[Records excerpted from a collection]
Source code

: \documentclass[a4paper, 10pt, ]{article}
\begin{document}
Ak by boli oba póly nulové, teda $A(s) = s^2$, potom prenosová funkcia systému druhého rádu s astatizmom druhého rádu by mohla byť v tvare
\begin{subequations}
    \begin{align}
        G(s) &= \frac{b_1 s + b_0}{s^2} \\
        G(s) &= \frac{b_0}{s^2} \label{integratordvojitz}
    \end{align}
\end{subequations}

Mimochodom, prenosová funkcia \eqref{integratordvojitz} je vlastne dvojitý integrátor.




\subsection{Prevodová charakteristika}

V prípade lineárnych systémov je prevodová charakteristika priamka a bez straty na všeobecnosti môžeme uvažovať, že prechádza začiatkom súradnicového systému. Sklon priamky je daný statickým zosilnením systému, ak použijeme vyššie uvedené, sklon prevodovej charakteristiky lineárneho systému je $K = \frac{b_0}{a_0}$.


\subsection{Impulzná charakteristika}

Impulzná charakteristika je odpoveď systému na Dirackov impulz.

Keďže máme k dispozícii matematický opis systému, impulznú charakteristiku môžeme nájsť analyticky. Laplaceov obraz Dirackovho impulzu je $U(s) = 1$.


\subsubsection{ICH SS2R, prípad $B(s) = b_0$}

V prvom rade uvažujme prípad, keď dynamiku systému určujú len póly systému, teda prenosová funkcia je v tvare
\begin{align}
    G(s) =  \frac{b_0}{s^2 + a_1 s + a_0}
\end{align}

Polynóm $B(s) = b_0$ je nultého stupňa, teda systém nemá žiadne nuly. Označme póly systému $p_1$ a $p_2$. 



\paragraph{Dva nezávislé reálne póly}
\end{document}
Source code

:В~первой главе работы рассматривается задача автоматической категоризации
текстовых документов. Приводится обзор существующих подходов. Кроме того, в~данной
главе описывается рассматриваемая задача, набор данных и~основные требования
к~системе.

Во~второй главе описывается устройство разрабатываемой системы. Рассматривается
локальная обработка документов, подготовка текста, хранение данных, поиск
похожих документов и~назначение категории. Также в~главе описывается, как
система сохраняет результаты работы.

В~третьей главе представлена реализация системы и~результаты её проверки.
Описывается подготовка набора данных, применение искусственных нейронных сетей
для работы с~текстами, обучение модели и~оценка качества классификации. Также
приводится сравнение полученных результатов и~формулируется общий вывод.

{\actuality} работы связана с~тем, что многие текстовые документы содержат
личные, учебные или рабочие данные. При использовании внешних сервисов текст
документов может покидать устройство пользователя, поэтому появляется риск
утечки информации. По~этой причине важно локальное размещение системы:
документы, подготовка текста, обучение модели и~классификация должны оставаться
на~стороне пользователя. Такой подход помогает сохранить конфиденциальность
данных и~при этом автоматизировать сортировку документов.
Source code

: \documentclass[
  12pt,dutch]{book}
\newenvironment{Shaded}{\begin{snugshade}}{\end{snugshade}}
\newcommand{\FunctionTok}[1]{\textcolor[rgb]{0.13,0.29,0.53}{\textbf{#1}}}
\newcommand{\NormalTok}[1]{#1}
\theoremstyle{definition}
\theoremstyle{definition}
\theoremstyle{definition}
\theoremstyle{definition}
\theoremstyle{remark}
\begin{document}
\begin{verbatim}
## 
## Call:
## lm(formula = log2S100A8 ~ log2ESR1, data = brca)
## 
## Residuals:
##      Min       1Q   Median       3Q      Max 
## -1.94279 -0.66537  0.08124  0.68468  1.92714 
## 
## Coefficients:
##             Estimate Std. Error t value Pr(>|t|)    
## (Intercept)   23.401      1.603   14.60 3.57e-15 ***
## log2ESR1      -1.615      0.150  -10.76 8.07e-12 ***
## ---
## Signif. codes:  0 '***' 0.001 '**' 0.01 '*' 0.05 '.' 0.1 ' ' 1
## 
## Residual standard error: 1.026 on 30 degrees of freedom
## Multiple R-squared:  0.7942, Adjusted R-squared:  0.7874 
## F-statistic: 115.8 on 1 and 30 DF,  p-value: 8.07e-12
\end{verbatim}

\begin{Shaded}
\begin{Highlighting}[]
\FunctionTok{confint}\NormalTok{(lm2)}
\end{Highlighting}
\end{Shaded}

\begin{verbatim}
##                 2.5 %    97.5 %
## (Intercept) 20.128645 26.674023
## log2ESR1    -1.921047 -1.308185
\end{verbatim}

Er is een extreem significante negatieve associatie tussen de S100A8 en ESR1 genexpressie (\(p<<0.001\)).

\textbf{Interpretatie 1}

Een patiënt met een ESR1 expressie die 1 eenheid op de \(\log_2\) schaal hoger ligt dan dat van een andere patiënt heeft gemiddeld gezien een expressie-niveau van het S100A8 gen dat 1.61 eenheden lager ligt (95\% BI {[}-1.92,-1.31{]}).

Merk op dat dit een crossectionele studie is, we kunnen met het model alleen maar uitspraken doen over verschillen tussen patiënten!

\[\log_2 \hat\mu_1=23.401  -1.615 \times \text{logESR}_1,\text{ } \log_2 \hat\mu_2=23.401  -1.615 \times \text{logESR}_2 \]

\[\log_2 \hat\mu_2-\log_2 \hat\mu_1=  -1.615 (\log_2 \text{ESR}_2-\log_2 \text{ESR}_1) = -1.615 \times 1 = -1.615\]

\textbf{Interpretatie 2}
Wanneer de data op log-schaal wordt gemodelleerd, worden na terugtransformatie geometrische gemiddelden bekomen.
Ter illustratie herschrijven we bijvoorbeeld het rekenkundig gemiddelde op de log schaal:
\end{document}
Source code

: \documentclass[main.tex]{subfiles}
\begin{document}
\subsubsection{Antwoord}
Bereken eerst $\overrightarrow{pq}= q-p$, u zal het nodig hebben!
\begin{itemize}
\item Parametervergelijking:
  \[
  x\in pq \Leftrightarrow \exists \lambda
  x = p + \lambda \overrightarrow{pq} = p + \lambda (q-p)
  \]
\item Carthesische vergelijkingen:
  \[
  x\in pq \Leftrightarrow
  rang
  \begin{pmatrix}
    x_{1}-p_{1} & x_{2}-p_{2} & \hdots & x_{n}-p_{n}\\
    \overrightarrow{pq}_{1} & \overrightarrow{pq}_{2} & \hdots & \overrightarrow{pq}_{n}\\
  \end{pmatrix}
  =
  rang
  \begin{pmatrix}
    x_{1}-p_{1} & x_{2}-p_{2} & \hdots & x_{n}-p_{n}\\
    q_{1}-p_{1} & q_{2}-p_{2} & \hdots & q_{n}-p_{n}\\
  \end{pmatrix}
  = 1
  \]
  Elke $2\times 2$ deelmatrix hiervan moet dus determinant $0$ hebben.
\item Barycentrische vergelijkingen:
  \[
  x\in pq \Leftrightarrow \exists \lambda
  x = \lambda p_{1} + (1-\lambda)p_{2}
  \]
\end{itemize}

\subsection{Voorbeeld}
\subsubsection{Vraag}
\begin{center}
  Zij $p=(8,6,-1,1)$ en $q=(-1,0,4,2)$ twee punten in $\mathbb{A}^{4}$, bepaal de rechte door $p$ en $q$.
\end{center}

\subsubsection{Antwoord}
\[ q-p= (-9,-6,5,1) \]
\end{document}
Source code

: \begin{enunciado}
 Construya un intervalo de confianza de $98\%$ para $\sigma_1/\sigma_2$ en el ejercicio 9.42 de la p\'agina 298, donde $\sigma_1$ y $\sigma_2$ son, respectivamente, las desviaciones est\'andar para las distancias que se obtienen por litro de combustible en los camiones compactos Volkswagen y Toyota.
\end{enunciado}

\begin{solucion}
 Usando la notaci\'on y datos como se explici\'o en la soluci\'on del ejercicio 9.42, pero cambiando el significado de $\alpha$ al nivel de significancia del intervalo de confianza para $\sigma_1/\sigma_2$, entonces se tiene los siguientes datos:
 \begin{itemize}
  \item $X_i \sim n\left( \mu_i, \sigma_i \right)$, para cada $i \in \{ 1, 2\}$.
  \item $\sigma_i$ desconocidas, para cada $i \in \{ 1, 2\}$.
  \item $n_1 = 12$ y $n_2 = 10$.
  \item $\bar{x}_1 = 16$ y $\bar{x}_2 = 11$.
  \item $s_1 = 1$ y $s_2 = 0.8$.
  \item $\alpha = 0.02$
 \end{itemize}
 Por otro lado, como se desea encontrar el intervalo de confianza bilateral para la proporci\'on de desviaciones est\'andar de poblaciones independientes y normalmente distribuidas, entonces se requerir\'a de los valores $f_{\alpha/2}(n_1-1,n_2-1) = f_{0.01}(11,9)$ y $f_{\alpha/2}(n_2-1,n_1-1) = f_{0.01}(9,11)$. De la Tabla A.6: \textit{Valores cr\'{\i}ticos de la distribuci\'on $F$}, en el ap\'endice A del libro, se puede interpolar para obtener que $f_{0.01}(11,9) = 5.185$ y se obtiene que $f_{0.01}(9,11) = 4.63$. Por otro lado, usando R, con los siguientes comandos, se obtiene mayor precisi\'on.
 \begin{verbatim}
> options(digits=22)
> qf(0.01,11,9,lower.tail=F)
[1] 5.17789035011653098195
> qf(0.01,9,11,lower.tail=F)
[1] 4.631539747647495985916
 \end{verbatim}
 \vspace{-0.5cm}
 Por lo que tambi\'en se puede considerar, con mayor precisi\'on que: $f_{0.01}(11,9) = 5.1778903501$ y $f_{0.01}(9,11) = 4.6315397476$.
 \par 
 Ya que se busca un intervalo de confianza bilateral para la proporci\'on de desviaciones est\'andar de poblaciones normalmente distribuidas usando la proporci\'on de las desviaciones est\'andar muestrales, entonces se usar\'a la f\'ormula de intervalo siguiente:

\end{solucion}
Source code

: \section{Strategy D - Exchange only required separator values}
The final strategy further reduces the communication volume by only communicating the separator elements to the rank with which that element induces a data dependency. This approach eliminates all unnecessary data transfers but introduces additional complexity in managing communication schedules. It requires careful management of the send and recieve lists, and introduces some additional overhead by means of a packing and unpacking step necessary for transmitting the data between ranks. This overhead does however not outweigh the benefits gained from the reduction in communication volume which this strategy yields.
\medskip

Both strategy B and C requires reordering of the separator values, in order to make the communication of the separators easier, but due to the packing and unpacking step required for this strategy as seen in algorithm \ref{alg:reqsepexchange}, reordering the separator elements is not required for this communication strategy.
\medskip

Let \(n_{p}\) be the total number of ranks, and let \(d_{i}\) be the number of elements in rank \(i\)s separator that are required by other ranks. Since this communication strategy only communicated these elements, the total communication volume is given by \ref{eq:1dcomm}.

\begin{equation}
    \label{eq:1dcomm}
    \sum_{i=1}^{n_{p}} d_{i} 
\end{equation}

What you will do: Wherever the word "cada" appears in a line of the data above, copy that line.

Exercise answer:
  \item $X_i \sim n\left( \mu_i, \sigma_i \right)$, para cada $i \in \{ 1, 2\}$.
  \item $\sigma_i$ desconocidas, para cada $i \in \{ 1, 2\}$.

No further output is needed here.